Illustrators include:
Erik Werenskiold
Theodor Kittelsen
Per Krohg
Dagfin Werenskiold
Alf Rolfsen
Henrik Sorensen

And oh those illustrations are worth seeing! Some almost Art Deco, some more traditional, like woodcuts, but all with a special verve.

This collection is better suited for scholars than for children. The best stories have been made into picture-books already. The rest are often similar, sharing motifs and mixing & matching themes and morals. Also, these stories are not bowdlerized, though not as gruesome as many of the original Grimm.

A fast read for me, as I could skim all the familiar bits.

Definitely enjoyable and recommended for completists who want to know Norse tales, not just Andersen and Grimm.

I noted that the beginning was consistently Once on a time" but the ending was unique each time. I liked best the ones in which the storyteller claimed to have attended the wedding feast, and the ones that had special rhymes:

"Snip, snap, snout,
This tale's told out."

And now I'm off to find out who Ritter Red is - a brigand or mercenary, mentioned in a couple of tales, but not to be trusted, it seems..." ( )
  Cheryl_in_CC_NV | Jun 6, 2016 |
The author's version of "East of the Sun and West of the Moon," a folktale I read from this volume, is generally how I remember hearing it as a child. This story is one of the earliest I remember my mother reading to me, and my memory holds a magical spot for its telling. Although the story to me now is pretty pathetic, involving a beautiful girl and a bear turned prince, the mystical elements of the north country and the white bear continue to draw me in.

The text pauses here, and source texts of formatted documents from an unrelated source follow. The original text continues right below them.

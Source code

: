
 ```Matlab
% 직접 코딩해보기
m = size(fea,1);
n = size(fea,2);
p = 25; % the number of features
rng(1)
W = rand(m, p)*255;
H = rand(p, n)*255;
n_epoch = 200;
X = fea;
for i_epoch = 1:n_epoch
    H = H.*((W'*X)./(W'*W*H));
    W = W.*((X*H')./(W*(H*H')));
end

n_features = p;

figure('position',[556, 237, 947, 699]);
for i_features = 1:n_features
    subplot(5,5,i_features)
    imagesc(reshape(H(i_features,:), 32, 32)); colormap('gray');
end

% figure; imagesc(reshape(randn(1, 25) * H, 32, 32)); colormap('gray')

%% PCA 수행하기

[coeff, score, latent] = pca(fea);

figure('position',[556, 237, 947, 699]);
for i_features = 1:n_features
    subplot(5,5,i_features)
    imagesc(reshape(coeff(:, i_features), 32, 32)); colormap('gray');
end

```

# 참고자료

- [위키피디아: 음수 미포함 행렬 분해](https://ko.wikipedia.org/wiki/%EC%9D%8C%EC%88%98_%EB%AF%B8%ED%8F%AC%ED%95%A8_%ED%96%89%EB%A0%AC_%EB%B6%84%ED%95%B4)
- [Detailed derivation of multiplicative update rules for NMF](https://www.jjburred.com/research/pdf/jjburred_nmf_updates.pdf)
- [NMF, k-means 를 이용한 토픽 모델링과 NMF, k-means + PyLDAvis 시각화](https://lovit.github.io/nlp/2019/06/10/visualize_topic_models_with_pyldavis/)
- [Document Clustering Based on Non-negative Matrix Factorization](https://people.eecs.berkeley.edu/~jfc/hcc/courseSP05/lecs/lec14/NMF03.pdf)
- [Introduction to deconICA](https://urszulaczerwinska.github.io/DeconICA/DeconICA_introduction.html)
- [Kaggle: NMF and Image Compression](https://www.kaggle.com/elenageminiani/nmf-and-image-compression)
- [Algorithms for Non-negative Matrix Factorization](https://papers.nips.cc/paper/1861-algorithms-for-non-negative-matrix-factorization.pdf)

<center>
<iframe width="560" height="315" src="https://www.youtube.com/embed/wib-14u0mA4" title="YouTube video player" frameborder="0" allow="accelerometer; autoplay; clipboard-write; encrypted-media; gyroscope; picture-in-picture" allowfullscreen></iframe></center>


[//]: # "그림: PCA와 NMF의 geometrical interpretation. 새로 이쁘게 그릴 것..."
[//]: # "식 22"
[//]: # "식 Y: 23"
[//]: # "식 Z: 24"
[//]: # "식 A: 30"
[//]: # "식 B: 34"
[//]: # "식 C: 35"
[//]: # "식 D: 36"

Curricular connections: There are many retellings of this story, including a lengthy YA novel called East. Students could compare and contrast different versions of the story or make up their own. They could also critique the story, looking for characteristic elements of folktales. ( )
  SueStolp | Mar 10, 2016 |
I grew up with this collection of Norwegian folktales, so it is hard to attempt to review it! I won't summarize all 59 stories, but the main story, East o the Sun, is about a girl who is taken by a bear to a distant land to be his wife. During the night he becomes a human, but she never sees him until she lights a candle, somehow trapping him into bear form. She then has to go on an adventure all over to try to free him from a troll curse to become her human husband. The old-fashioned illustrations are not my favorite, but they are interesting. And I have to admit that I don't actually like most of the stories in this collection! I love that they are adventurous, magical, and involve trolls, but I hate the lack of realistic characters and the weirdly contrived problems and solutions. Ultimately, this is why I don't enjoy reading a lot of traditional literature. I prefer realistic characters and conflicts, even if there is magic and adventure. ( )
  BrittaSorensen | Dec 6, 2013 |
I'll be moving this and other collections back and forth between my currently-reading shelf to my read and ongoing-collections shelves.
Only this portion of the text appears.